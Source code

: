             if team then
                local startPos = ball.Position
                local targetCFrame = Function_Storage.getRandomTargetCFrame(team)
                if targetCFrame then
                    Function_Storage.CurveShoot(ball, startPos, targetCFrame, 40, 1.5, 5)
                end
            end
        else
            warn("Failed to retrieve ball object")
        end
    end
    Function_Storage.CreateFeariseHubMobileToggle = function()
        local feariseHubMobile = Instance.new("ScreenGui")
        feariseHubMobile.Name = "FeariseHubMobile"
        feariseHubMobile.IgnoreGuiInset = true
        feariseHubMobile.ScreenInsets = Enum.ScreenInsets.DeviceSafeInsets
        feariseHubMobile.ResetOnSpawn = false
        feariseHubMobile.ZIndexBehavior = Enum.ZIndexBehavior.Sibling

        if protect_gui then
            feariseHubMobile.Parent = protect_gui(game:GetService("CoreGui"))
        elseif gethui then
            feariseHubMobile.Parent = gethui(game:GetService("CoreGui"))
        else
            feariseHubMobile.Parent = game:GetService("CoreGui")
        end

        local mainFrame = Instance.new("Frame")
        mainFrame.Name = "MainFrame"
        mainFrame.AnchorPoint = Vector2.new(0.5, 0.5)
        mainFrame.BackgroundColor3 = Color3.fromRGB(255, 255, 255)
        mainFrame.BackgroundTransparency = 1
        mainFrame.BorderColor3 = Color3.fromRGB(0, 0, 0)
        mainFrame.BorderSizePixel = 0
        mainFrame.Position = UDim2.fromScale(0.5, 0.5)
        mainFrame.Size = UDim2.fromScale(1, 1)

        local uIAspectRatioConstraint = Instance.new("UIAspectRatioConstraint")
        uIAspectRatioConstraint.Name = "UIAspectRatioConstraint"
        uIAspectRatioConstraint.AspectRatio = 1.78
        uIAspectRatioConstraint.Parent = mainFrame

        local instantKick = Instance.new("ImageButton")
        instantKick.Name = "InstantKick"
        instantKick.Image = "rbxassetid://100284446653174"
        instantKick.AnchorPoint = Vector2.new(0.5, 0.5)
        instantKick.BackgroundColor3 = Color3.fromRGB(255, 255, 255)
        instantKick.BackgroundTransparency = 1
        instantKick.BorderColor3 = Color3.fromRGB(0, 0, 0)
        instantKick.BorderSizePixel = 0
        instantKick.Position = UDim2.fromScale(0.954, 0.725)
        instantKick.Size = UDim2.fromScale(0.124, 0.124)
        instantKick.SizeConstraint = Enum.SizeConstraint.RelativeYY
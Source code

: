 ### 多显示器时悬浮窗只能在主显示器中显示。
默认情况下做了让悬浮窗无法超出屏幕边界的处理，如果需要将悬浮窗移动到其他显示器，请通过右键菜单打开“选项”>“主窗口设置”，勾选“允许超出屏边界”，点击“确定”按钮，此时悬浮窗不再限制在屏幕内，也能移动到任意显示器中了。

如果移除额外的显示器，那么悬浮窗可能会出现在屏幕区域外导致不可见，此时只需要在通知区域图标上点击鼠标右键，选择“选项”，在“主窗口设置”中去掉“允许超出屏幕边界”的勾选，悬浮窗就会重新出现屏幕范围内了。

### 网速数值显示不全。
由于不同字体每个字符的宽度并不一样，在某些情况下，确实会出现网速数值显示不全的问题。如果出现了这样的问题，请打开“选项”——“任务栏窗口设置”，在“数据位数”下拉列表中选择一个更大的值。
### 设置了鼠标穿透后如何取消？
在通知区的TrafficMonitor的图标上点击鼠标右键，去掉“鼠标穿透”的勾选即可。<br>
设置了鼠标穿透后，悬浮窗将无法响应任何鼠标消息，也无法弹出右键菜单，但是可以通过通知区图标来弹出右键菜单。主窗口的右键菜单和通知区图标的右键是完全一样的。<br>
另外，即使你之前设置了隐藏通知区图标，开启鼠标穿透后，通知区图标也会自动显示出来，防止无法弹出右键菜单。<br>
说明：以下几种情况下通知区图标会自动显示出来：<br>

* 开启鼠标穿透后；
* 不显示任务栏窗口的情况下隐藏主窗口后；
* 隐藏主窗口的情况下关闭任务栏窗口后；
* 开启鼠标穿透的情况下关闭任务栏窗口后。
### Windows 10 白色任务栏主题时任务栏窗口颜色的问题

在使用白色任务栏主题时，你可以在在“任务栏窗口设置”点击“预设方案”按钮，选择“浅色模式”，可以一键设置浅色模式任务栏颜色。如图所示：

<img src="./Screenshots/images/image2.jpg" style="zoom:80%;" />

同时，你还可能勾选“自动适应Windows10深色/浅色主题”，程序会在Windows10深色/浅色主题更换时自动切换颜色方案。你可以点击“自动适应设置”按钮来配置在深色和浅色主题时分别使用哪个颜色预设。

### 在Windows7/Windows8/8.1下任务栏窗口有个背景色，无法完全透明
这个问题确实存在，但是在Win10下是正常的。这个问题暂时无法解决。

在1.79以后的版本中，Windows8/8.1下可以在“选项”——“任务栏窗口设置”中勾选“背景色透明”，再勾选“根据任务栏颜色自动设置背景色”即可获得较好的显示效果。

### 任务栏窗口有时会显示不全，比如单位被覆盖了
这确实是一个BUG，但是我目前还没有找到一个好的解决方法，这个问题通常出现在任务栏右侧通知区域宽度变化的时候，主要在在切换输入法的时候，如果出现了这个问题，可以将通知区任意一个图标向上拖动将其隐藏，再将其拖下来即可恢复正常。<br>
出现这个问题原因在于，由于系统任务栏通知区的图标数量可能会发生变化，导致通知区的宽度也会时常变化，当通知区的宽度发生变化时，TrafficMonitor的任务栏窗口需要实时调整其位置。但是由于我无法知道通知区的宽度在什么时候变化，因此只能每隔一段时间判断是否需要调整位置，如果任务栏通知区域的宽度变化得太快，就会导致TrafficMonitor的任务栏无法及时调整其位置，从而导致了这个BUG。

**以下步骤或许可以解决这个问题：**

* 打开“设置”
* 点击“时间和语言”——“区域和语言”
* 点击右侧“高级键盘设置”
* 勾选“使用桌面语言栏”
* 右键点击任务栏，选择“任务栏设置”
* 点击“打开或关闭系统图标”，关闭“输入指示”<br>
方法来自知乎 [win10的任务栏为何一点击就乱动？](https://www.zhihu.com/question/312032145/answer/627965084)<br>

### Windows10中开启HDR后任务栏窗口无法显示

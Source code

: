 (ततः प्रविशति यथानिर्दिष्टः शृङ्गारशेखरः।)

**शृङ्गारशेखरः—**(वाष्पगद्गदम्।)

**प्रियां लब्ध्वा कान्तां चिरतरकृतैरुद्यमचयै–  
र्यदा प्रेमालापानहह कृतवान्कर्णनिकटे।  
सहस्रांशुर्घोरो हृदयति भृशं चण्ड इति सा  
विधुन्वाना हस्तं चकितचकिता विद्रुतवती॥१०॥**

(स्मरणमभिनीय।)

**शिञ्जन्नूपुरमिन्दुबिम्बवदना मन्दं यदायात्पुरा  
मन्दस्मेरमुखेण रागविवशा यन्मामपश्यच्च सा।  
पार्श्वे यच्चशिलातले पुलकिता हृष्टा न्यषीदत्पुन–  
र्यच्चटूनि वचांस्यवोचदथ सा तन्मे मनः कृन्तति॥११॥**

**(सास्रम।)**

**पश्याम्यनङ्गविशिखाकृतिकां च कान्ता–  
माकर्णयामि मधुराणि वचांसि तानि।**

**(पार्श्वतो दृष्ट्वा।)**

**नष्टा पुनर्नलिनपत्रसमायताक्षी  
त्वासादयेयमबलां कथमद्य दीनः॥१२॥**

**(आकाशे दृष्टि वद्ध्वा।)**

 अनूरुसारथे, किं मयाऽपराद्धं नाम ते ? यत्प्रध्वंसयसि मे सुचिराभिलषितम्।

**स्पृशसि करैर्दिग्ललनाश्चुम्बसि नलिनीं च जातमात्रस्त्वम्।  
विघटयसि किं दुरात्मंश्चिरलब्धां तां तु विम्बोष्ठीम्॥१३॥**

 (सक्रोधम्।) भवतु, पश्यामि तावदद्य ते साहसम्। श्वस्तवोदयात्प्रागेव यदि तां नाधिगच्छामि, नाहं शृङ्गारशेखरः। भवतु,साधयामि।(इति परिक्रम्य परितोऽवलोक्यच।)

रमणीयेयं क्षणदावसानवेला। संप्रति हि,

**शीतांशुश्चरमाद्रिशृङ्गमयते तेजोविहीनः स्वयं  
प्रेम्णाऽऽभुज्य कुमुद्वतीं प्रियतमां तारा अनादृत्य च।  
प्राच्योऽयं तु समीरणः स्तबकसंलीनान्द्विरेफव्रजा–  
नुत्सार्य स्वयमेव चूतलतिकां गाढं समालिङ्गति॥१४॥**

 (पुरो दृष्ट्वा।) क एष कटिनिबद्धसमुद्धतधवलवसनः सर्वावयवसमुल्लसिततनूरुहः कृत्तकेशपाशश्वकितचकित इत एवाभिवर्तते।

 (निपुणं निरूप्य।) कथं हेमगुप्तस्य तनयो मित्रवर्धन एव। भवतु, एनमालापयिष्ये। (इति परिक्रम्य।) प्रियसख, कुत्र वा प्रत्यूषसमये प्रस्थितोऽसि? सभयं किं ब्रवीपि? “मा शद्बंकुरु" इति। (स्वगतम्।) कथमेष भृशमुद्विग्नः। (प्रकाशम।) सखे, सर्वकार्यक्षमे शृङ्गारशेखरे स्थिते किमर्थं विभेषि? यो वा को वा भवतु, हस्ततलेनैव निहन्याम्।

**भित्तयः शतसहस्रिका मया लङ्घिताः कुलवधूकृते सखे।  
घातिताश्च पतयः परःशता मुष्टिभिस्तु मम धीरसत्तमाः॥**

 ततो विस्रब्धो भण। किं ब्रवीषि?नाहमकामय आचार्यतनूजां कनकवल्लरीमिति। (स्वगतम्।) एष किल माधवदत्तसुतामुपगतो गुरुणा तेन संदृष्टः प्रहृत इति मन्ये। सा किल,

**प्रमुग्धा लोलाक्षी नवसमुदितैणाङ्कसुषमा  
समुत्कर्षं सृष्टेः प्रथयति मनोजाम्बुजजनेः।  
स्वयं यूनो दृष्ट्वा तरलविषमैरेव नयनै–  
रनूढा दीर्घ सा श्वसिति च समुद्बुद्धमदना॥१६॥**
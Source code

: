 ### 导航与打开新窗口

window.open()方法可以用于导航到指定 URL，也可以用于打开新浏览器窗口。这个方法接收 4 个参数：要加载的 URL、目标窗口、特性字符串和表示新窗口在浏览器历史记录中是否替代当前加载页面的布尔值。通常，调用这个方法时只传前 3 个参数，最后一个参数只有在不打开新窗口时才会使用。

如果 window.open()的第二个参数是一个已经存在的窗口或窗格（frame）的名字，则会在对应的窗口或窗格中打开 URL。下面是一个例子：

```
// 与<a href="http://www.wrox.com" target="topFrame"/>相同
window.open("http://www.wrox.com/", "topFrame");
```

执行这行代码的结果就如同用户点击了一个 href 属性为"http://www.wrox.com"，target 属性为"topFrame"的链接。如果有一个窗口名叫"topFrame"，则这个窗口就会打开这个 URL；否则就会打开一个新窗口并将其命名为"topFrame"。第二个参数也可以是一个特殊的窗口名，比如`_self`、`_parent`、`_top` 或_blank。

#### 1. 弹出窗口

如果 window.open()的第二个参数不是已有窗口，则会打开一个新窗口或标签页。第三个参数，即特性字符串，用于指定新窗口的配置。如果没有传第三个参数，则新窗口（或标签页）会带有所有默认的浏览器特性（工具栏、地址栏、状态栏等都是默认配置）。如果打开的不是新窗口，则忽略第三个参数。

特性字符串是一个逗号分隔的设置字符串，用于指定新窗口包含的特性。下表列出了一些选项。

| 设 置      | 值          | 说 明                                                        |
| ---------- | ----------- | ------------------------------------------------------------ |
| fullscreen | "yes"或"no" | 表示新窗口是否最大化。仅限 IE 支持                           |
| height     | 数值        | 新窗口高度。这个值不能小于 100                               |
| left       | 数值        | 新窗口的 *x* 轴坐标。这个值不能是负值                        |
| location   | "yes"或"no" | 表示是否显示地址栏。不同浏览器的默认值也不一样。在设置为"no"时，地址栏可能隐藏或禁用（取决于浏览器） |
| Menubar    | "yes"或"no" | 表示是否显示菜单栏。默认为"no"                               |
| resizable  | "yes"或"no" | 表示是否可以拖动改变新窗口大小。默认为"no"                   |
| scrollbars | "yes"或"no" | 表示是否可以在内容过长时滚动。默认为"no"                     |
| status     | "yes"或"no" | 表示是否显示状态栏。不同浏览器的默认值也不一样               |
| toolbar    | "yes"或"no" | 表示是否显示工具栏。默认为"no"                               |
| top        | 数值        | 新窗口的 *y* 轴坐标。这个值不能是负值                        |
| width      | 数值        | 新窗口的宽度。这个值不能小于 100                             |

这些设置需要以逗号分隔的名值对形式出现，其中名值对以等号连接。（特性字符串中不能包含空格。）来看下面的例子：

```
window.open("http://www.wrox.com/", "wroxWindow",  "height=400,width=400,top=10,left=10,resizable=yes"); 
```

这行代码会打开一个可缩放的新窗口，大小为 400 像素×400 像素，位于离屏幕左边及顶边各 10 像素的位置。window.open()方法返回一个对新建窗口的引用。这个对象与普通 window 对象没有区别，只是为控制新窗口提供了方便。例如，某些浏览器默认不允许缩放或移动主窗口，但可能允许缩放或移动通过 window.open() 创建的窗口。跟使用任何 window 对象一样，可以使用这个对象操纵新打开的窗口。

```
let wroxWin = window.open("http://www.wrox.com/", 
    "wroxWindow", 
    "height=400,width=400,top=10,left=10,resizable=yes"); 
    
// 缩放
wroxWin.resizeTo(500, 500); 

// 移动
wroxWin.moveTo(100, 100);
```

+--

Assignment » The required answer is the number of lines in the listing above that contain the word "width", with nothing added.

Exercise output » 3